21 yr-old lady, Shamima Begum, who left UK at 15 to join Islamic group in Syria not allowed back in UK


A Supreme Court in the United Kingdom has barred Shamima Begum from returning to the Country.

A Supreme Court in the United Kingdom has barred Shamima Begum from returning to the Country.

Begum now 21 who left the UK for Syria to join the Islamic State group as a teenager, will not be allowed to return and fight her citizenship case.

Reports from BBC has it that the court said in a unanimous ruling that her rights were not breached when she was refused permission to return.

Ms Begum, 21, wants to come back to challenge the home secretary’s decision to remove her British nationality.

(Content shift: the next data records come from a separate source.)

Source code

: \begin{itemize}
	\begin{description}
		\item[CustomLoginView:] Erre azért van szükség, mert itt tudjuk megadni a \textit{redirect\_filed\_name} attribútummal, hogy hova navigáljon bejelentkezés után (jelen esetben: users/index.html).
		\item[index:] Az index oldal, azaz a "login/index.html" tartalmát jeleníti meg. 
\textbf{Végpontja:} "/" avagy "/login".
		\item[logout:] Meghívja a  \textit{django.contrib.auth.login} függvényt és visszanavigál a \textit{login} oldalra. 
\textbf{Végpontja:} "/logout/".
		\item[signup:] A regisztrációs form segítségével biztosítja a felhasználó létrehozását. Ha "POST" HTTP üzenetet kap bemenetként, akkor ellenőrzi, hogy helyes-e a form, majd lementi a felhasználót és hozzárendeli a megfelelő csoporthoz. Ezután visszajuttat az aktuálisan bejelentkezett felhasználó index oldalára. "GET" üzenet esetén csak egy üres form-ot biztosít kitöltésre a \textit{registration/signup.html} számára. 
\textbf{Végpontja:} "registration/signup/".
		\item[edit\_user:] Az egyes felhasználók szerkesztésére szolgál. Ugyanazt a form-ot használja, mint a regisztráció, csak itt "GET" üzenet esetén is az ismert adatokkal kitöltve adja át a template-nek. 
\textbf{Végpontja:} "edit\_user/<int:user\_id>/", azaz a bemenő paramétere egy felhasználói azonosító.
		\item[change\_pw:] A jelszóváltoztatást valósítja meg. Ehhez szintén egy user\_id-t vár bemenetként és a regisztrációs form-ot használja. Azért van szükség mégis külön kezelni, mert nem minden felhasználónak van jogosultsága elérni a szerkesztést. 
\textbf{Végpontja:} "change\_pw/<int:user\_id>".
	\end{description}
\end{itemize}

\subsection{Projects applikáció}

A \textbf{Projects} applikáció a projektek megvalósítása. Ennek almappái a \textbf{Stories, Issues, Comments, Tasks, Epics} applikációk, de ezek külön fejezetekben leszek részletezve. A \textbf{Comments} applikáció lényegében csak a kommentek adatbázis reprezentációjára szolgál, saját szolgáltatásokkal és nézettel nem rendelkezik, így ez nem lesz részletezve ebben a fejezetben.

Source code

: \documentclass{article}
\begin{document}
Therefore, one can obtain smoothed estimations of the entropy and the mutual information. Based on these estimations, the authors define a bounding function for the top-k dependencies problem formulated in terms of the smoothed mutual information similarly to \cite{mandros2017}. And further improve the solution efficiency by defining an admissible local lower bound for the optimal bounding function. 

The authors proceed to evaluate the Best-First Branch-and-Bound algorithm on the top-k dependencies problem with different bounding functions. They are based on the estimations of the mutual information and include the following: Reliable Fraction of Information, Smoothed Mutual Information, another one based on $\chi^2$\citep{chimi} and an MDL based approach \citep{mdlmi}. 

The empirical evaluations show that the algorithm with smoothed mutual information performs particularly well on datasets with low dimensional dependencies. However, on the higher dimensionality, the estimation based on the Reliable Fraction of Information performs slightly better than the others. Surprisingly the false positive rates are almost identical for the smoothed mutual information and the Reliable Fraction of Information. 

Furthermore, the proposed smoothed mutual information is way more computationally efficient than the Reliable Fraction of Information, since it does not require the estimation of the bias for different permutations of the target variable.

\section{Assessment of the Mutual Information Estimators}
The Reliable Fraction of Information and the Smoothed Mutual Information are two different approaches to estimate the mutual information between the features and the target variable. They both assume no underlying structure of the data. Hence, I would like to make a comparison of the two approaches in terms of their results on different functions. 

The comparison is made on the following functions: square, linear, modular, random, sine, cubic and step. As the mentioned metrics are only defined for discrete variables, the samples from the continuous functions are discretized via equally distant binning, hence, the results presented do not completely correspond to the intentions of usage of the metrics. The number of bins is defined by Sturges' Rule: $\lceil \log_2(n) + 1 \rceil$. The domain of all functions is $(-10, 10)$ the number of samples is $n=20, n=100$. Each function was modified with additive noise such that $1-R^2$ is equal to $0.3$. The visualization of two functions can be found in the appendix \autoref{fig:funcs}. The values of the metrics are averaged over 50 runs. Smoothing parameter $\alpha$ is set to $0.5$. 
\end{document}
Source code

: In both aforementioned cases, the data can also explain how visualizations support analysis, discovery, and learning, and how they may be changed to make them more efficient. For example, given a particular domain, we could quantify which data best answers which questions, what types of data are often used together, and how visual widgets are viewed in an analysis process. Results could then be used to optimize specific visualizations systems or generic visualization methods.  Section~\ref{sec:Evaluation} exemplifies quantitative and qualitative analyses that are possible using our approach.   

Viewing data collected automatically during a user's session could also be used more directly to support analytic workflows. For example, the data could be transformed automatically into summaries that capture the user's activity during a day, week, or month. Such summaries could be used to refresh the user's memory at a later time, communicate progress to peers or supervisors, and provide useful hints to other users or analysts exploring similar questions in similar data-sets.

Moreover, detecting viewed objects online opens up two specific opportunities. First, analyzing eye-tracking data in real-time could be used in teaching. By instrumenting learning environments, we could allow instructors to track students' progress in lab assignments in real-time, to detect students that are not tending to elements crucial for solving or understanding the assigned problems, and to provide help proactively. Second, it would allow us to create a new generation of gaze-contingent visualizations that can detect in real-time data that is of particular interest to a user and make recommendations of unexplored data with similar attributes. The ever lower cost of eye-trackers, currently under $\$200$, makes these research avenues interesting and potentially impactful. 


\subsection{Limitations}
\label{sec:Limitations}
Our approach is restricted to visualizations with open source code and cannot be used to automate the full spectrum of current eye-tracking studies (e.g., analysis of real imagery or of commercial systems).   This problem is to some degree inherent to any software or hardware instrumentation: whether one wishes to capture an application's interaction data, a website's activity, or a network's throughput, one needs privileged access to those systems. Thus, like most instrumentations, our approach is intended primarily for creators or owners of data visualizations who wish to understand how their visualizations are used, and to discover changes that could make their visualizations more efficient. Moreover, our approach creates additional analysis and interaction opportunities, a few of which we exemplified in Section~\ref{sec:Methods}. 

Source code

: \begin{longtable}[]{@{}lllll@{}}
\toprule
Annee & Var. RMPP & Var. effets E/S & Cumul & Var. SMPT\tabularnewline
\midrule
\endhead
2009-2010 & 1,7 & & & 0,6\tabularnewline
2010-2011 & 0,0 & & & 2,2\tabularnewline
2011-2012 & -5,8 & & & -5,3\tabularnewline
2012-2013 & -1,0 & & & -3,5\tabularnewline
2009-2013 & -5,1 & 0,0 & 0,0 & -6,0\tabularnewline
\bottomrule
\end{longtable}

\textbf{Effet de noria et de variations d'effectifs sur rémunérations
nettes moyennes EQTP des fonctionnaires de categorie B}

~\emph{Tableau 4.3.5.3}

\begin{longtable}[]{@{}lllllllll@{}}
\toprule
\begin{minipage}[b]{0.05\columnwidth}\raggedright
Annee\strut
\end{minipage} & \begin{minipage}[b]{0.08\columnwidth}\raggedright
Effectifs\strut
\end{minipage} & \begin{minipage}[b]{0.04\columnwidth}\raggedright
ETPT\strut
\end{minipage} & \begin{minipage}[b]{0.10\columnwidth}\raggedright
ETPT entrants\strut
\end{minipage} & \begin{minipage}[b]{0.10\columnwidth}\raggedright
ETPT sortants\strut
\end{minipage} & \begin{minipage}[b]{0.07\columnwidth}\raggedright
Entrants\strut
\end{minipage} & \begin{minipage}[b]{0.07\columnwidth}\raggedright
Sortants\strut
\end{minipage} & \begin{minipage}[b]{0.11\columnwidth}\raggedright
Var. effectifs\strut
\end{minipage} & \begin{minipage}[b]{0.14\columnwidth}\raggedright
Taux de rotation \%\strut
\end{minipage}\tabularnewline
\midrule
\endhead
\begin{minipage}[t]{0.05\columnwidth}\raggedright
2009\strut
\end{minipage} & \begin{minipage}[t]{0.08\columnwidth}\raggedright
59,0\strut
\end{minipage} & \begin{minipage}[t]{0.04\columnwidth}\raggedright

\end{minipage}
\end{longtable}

Currently, she is in a camp in northern Syria run by armed guards. When she and two other schoolgirls from East London left the UK in February 2015, Ms Shamima Begum was 15 and traveled to Syria to join the Islamic State group.

In 2019, for reasons of national security, the then Home Secretary, Sajid Javid, stripped Ms Begum of her citizenship.

The Court of Appeal ruled last July that the only reasonable way forward was to allow her to join the United Kingdom because she was unable to appeal successfully against the decision taken by the camp in northern Syria.

Subsequently, the Home Office appealed to the Supreme Court to review the decision of the Court of Appeal, claiming that allowing her to return to the United Kingdom “would generate substantial national security risks.”

Announcing the ruling, Lord Reed said: “The Supreme Court unanimously allows all of the home secretary’s appeals and dismisses Ms Begum’s cross-appeal.”

He said the Court of Appeal’s judgment “did not give the home secretary’s assessment the respect which it should have received” given the role’s “responsibility for making such assessments” and accountability to parliament.

Lord Reed added the Court of Appeal had “mistakenly believed that, when an individual’s right to have a fair hearing… came into conflict with the requirements of national security, her right to a fair hearing must prevail.

” He said the right to a fair hearing did “not trump all other considerations, such as the safety of the public”.